Friday, July 27, 2012

Loblaw earnings drop 19%

Loblaw Cos. Ltd profit fell by almost one fifth last quarter, even as same store sales expanded slightly.

Canada's largest grocery store chain said profit was 57 cents per share, down almost 19 per cent compared with the same period in 2011.

Revenue was $7.37 billion, an increase of 1.3 per cent over the second quarter of 2011. Retail sales and same-stores sales grew 1.1 per cent and 0.2 per cent respectively. Same-store sales are a key metric of retail health, measuring sales at already established stores and stripping out the impact of new store openings.

The company currently operates more than 1,000 grocery stores across the country under numerous banners, including Great Canadian Super Store, Provigo, No Frills and Atlantic Superstore.

The company is battling Wal-Mart's Supercentres in a tight battle to dominate the Canadian grocery industry. Loblaw has cited costs related to upgrading the company's inventory and IT system in order to better compete in almost every quarter since the world's largest retailer started selling groceries in Canada more than five years ago.

As far back as the third quarter of 2007, Loblaw made mention in its quarterly report of "a new multi-year plan to upgrade information technology and supply chain infrastructure designed to substantially improve efficiency" and one that was expected to cost hundreds of millions of dollars.

That plan is still underway, as the grocer cited a $66 million charge related to IT costs in its consolidated operating income on Wednesday.

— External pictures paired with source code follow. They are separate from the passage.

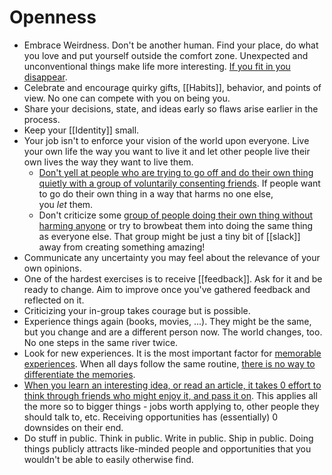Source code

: # Openness

- Embrace Weirdness. Don't be another human. Find your place, do what you love and put yourself outside the comfort zone. Unexpected and unconventional things make life more interesting. [If you fit in you disappear](https://twitter.com/tobi/status/1319017087948435458).
- Celebrate and encourage quirky gifts, [[Habits]], behavior, and points of view. No one can compete with you on being you.
- Share your decisions, state, and ideas early so flaws arise earlier in the process.
- Keep your [[Identity]] small.
- Your job isn't to enforce your vision of the world upon everyone. Live your own life the way you want to live it and let other people live their own lives the way they want to live them. 
	- [Don't yell at people who are trying to go off and do their own thing quietly with a group of voluntarily consenting friends](https://slatestarcodex.com/2014/06/07/archipelago-and-atomic-communitarianism).  If people want to go do their own thing in a way that harms no one else, you _let_ them.
	- Don't criticize some [group of people doing their own thing without harming anyone](https://astralcodexten.substack.com/p/more-antifragile-diversity-libertarianism) or try to browbeat them into doing the same thing as everyone else. That group might be just a tiny bit of [[slack]] away from creating something amazing!
- Communicate any uncertainty you may feel about the relevance of your own opinions.
- One of the hardest exercises is to receive [[feedback]]. Ask for it and be ready to change. Aim to improve once you've gathered feedback and reflected on it.
- Criticizing your in-group takes courage but is possible.
- Experience things again (books, movies, ...). They might be the same, but you change and are a different person now. The world changes, too. No one steps in the same river twice.
- Look for new experiences. It is the most important factor for [memorable experiences](https://travelopment.com/how-to-create-memorable-experiences/). When all days follow the same routine, [there is no way to differentiate the memories](https://www.youtube.com/watch?v=zHL9GP_B30E).
- [When you learn an interesting idea, or read an article, it takes 0 effort to think through friends who might enjoy it, and pass it on](https://www.neelnanda.io/blog/mini-blog-post-10-seek-positive-externalities). This applies all the more so to bigger things - jobs worth applying to, other people they should talk to, etc. Receiving opportunities has (essentially) 0 downsides on their end.
- Do stuff in public. Think in public. Write in public. Ship in public. Doing things publicly attracts like-minded people and opportunities that you wouldn't be able to easily otherwise find.
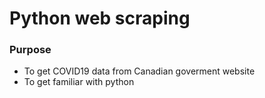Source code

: # Python web scraping

### Purpose
- To get COVID19 data from Canadian goverment website
- To get familiar with python 
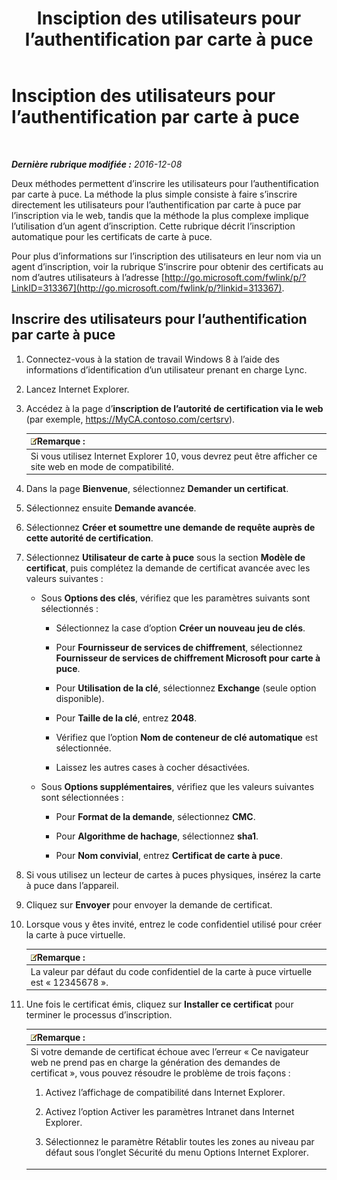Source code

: ﻿---
title: Insciption des utilisateurs pour l’authentification par carte à puce
TOCTitle: Insciption des utilisateurs pour l’authentification par carte à puce
ms:assetid: a6445a83-a94b-423f-ba2a-12b5f84c5d75
ms:mtpsurl: https://technet.microsoft.com/fr-fr/library/Dn308570(v=OCS.15)
ms:contentKeyID: 56269637
ms.date: 12/10/2016
mtps_version: v=OCS.15
ms.translationtype: HT
---

# Insciption des utilisateurs pour l’authentification par carte à puce

 

_**Dernière rubrique modifiée :** 2016-12-08_

Deux méthodes permettent d’inscrire les utilisateurs pour l’authentification par carte à puce. La méthode la plus simple consiste à faire s’inscrire directement les utilisateurs pour l’authentification par carte à puce par l’inscription via le web, tandis que la méthode la plus complexe implique l’utilisation d’un agent d’inscription. Cette rubrique décrit l’inscription automatique pour les certificats de carte à puce.

Pour plus d’informations sur l’inscription des utilisateurs en leur nom via un agent d’inscription, voir la rubrique S’inscrire pour obtenir des certificats au nom d’autres utilisateurs à l’adresse [http://go.microsoft.com/fwlink/p/?LinkID=313367](http://go.microsoft.com/fwlink/p/?linkid=313367).

## Inscrire des utilisateurs pour l’authentification par carte à puce

1.  Connectez-vous à la station de travail Windows 8 à l’aide des informations d’identification d’un utilisateur prenant en charge Lync.

2.  Lancez Internet Explorer.

3.  Accédez à la page d’**inscription de l’autorité de certification via le web** (par exemple, https://MyCA.contoso.com/certsrv).
    
    <table>
    <thead>
    <tr class="header">
    <th><img src="images/Gg398920.note(OCS.15).gif" title="note" alt="note" />Remarque :</th>
    </tr>
    </thead>
    <tbody>
    <tr class="odd">
    <td>Si vous utilisez Internet Explorer 10, vous devrez peut être afficher ce site web en mode de compatibilité.</td>
    </tr>
    </tbody>
    </table>


4.  Dans la page **Bienvenue**, sélectionnez **Demander un certificat**.

5.  Sélectionnez ensuite **Demande avancée**.

6.  Sélectionnez **Créer et soumettre une demande de requête auprès de cette autorité de certification**.

7.  Sélectionnez **Utilisateur de carte à puce** sous la section **Modèle de certificat**, puis complétez la demande de certificat avancée avec les valeurs suivantes :
    
      - Sous **Options des clés**, vérifiez que les paramètres suivants sont sélectionnés :
        
          - Sélectionnez la case d’option **Créer un nouveau jeu de clés**.
        
          - Pour **Fournisseur de services de chiffrement**, sélectionnez **Fournisseur de services de chiffrement Microsoft pour carte à puce**.
        
          - Pour **Utilisation de la clé**, sélectionnez **Exchange** (seule option disponible).
        
          - Pour **Taille de la clé**, entrez **2048**.
        
          - Vérifiez que l’option **Nom de conteneur de clé automatique** est sélectionnée.
        
          - Laissez les autres cases à cocher désactivées.
    
      - Sous **Options supplémentaires**, vérifiez que les valeurs suivantes sont sélectionnées :
        
          - Pour **Format de la demande**, sélectionnez **CMC**.
        
          - Pour **Algorithme de hachage**, sélectionnez **sha1**.
        
          - Pour **Nom convivial**, entrez **Certificat de carte à puce**.

8.  Si vous utilisez un lecteur de cartes à puces physiques, insérez la carte à puce dans l’appareil.

9.  Cliquez sur **Envoyer** pour envoyer la demande de certificat.

10. Lorsque vous y êtes invité, entrez le code confidentiel utilisé pour créer la carte à puce virtuelle.
    
    <table>
    <thead>
    <tr class="header">
    <th><img src="images/Gg398920.note(OCS.15).gif" title="note" alt="note" />Remarque :</th>
    </tr>
    </thead>
    <tbody>
    <tr class="odd">
    <td>La valeur par défaut du code confidentiel de la carte à puce virtuelle est « 12345678 ».</td>
    </tr>
    </tbody>
    </table>


11. Une fois le certificat émis, cliquez sur **Installer ce certificat** pour terminer le processus d’inscription.
    
    <table>
    <colgroup>
    <col style="width: 100%" />
    </colgroup>
    <thead>
    <tr class="header">
    <th><img src="images/Gg398920.note(OCS.15).gif" title="note" alt="note" />Remarque :</th>
    </tr>
    </thead>
    <tbody>
    <tr class="odd">
    <td>Si votre demande de certificat échoue avec l’erreur « Ce navigateur web ne prend pas en charge la génération des demandes de certificat », vous pouvez résoudre le problème de trois façons :
    <ol>
    <li><p>Activez l’affichage de compatibilité dans Internet Explorer.</p></li>
    <li><p>Activez l’option Activer les paramètres Intranet dans Internet Explorer.</p></li>
    <li><p>Sélectionnez le paramètre Rétablir toutes les zones au niveau par défaut sous l’onglet Sécurité du menu Options Internet Explorer.</p></li>
    </ol></td>
    </tr>
    </tbody>
    </table>

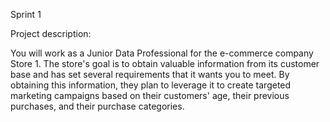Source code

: Sprint 1 

Project description:

You will work as a Junior Data Professional for the e-commerce company Store 1. The store's goal is to obtain valuable information from its customer base and has set several requirements that it wants you to meet. By obtaining this information, they plan to leverage it to create targeted marketing campaigns based on their customers' age, their previous purchases, and their purchase categories.
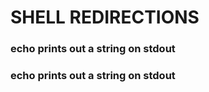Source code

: # SHELL REDIRECTIONS

### echo prints out a string on stdout
### echo prints out a string on stdout
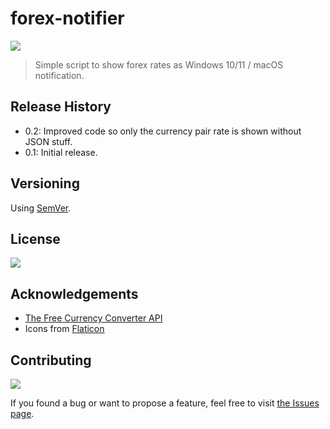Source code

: # forex-notifier

![](https://img.shields.io/badge/platform-Windows%20%7C%20macOS-blue)

>Simple script to show forex rates as Windows 10/11 / macOS notification.

<!-- ## Screenshots -->

<!-- ![]() -->

<!-- ## How to use

Lorem ipsum -->

<!-- ## Roadmap

- Lorem ipsum
- Lorem ipsum
- Lorem ipsum -->

## Release History

- 0.2: Improved code so only the currency pair rate is shown without JSON stuff.
- 0.1: Initial release.

<!-- <details>

<summary>
Click to see all updates < #.##
</summary> -->

<!-- - Lorem ipsum -->

<!-- </details> -->

<!-- <br> -->

## Versioning

Using [SemVer](http://semver.org/).

## License

![](https://img.shields.io/github/license/vardecab/forex-notifier)
<!-- GNU General Public License v3.0, see [LICENSE.md](https://github.com/vardecab/umbrella/blob/master/LICENSE). -->

## Acknowledgements

-   [The Free Currency Converter API](https://free.currencyconverterapi.com/)
- Icons from [Flaticon](https://www.flaticon.com)

## Contributing

![](https://img.shields.io/github/issues/vardecab/forex-notifier)

If you found a bug or want to propose a feature, feel free to visit [the Issues page](https://github.com/vardecab/forex-notifier/issues).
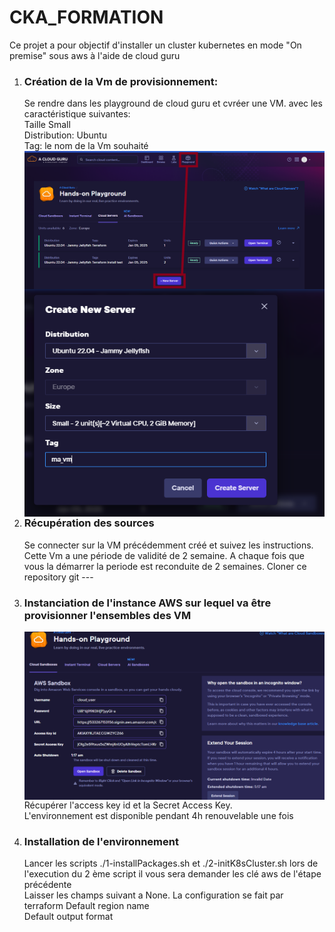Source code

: # CKA_FORMATION
 
Ce projet a pour objectif  d'installer un cluster kubernetes en mode "On premise" sous aws  à l'aide de cloud guru



<ol>
  <li><h3>Création de la Vm de provisionnement:  </h3></li>
  Se rendre dans les playground de cloud guru et  cvréer une VM. avec les caractéristique suivantes: </br>
    Taille Small </br>
    Distribution:  Ubuntu </br>
    Tag:  le nom de la Vm souhaité </br>
  <img src="md-picture/create_provisioner.png"
     alt="create_provisionner"
     style="float: left; margin-right: 10px;" />
     <img src="md-picture/create_provisionedetails.png"
     alt="create provisionner "
     style="float: left; margin-right: 10px;" />

---
  <li><h3> Récupération des sources </h3> </li>
    Se connecter sur la VM  précédemment créé et suivez les instructions.  Cette Vm a une période de validité de 2  semaine. A chaque fois que vous la démarrer  la periode est  reconduite de 2 semaines. Cloner  ce repository  git 
---
<li><h3> Instanciation de l'instance AWS  sur lequel va être provisionner l'ensembles des VM </h3></li>

<img src="md-picture/create_aws_instance2.png"
     alt="create provisionner "
     style="float: left; margin-right: 10px;" />

Récupérer l'access  key  id et  la Secret Access Key.  
L'environnement est  disponible pendant 4h renouvelable une fois  






  <li><h3> Installation de l'environnement </h3></li>
  Lancer les scripts  ./1-installPackages.sh  et  ./2-initK8sCluster.sh
  lors de l'execution du  2 ème script il vous sera demander  les clé aws de l'étape précédente  </br> Laisser les champs  suivant a None. La configuration se fait par terraform
Default region name </br>
Default output format </br>


</ol>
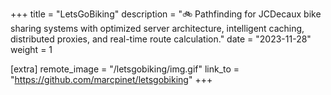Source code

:+++
title = "LetsGoBiking"
description = "🚲 Pathfinding for JCDecaux bike sharing systems with optimized server architecture, intelligent caching, distributed proxies, and real-time route calculation."
date = "2023-11-28"
weight = 1

[extra]
remote_image = "/letsgobiking/img.gif"
link_to = "https://github.com/marcpinet/letsgobiking"
+++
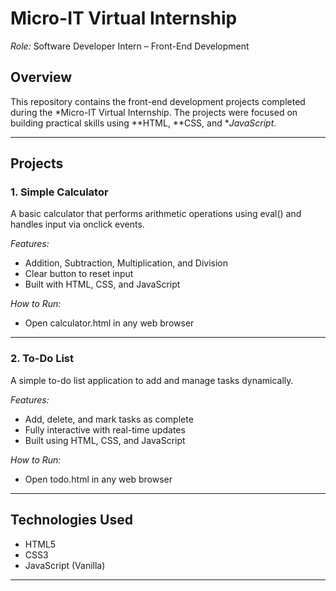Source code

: # Micro-IT Virtual Internship  
*Role:* Software Developer Intern – Front-End Development  

## Overview  
This repository contains the front-end development projects completed during the *Micro-IT Virtual Internship. The projects were focused on building practical skills using **HTML, **CSS, and **JavaScript*.

---

## Projects  

### 1. Simple Calculator  
A basic calculator that performs arithmetic operations using eval() and handles input via onclick events.  

*Features:*  
- Addition, Subtraction, Multiplication, and Division  
- Clear button to reset input  
- Built with HTML, CSS, and JavaScript  

*How to Run:*  
- Open calculator.html in any web browser  

---

### 2. To-Do List  
A simple to-do list application to add and manage tasks dynamically.  

*Features:*  
- Add, delete, and mark tasks as complete  
- Fully interactive with real-time updates  
- Built using HTML, CSS, and JavaScript  

*How to Run:*  
- Open todo.html in any web browser  

---

## Technologies Used  
- HTML5  
- CSS3  
- JavaScript (Vanilla)  

---
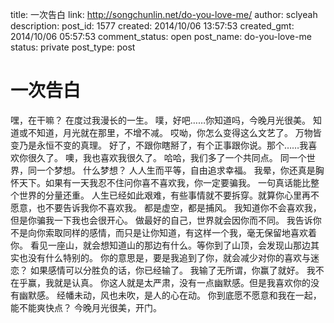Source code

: title: 一次告白
link: http://songchunlin.net/do-you-love-me/
author: sclyeah
description: 
post_id: 1577
created: 2014/10/06 13:57:53
created_gmt: 2014/10/06 05:57:53
comment_status: open
post_name: do-you-love-me
status: private
post_type: post

# 一次告白

嘿，在干嘛？ 在度过我漫长的一生。 噗，好吧……你知道吗，今晚月光很美。 知道或不知道，月光就在那里，不增不减。 哎呦，你怎么变得这么文艺了。 万物皆变乃是永恒不变的真理。 好了，不跟你瞎掰了，有个正事跟你说。那个……我喜欢你很久了。 噢，我也喜欢我很久了。 哈哈，我们多了一个共同点。 同一个世界，同一个梦想。 什么梦想？ 人人生而平等，自由追求幸福。 我晕，你还真是胸怀天下。如果有一天我忍不住问你喜不喜欢我，你一定要骗我。 一句真话能比整个世界的分量还重。 人生已经如此艰难，有些事情就不要拆穿。就算你心里再不愿意，也不要告诉我你不喜欢我。 都是虚空，都是捕风。 我知道你不会喜欢我，但是你骗我一下我也会很开心。 做最好的自己，世界就会因你而不同。 我告诉你不是向你索取同样的感情，而只是让你知道，有这样一个我，毫无保留地喜欢着你。 看见一座山，就会想知道山的那边有什么。等你到了山顶，会发现山那边其实也没有什么特别的。 你的意思是，要是我追到了你，就会减少对你的喜欢与迷恋？ 如果感情可以分胜负的话，你已经输了。 我输了无所谓，你赢了就好。 我不在乎赢，我就是认真。 你这人就是太严肃，没有一点幽默感。但是我喜欢你的没有幽默感。 经幡未动，风也未吹，是人的心在动。 你到底愿不愿意和我在一起，能不能爽快点？ 今晚月光很美，开门。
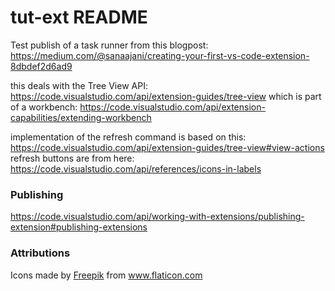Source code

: # tut-ext README

Test publish of a task runner from this blogpost: https://medium.com/@sanaajani/creating-your-first-vs-code-extension-8dbdef2d6ad9

this deals with the Tree View API: https://code.visualstudio.com/api/extension-guides/tree-view
which is part of a workbench: https://code.visualstudio.com/api/extension-capabilities/extending-workbench

implementation of the refresh command is based on this: https://code.visualstudio.com/api/extension-guides/tree-view#view-actions
refresh buttons are from here: https://code.visualstudio.com/api/references/icons-in-labels

### Publishing

https://code.visualstudio.com/api/working-with-extensions/publishing-extension#publishing-extensions

### Attributions

<div>Icons made by <a href="https://www.flaticon.com/authors/freepik" title="Freepik">Freepik</a> from <a href="https://www.flaticon.com/" title="Flaticon">www.flaticon.com</a></div>
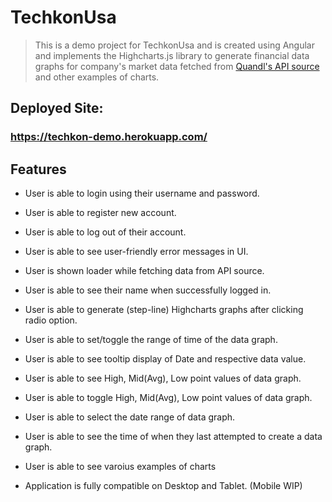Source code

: 
# TechkonUsa

> This is a demo project for TechkonUsa and is created using Angular and implements the Highcharts.js library to generate financial data graphs for company's market data fetched from [Quandl's API source](https://www.quandl.com/api/v3/datasets/) and other examples of charts.  

## Deployed Site:
### https://techkon-demo.herokuapp.com/

## Features
- User is able to login using their username and password.
- User is able to register new account.
- User is able to log out of their account.
- User is able to see user-friendly error messages in UI.
- User is shown loader while fetching data from API source.
- User is able to see their name when successfully logged in.
- User is able to generate (step-line) Highcharts graphs after clicking radio option.
- User is able to set/toggle the range of time of the data graph.
- User is able to see tooltip display of Date and respective data value.
- User is able to see High, Mid(Avg), Low point values of data graph.
- User is able to toggle High, Mid(Avg), Low point values of data graph.
- User is able to select the date range of data graph.
- User is able to see the time of when they last attempted to create a data graph.
- User is able to see varoius examples of charts

- Application is fully compatible on Desktop and Tablet. (Mobile WIP)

"In the second quarter we continued to execute our plan," executive chairman Galen Weston said in a release Wednesday.

"We remain confident that our ongoing investments in infrastructure, including the completion of our IT implementation, will enable efficiencies and expense leverage to drive future earnings growth."

Weston added, however, that the "outlook for 2012 is unchanged ? we continue to expect full-year net earnings to be down year-over-year."

For 2012 as a whole, Loblaw says it expects capital expenditures of approximately $1.1 billion, with approximately 40 per cent to be dedicated to investing in IT infrastructure and supply chain projects and the remaining 60 per cent to be spent on retail operations.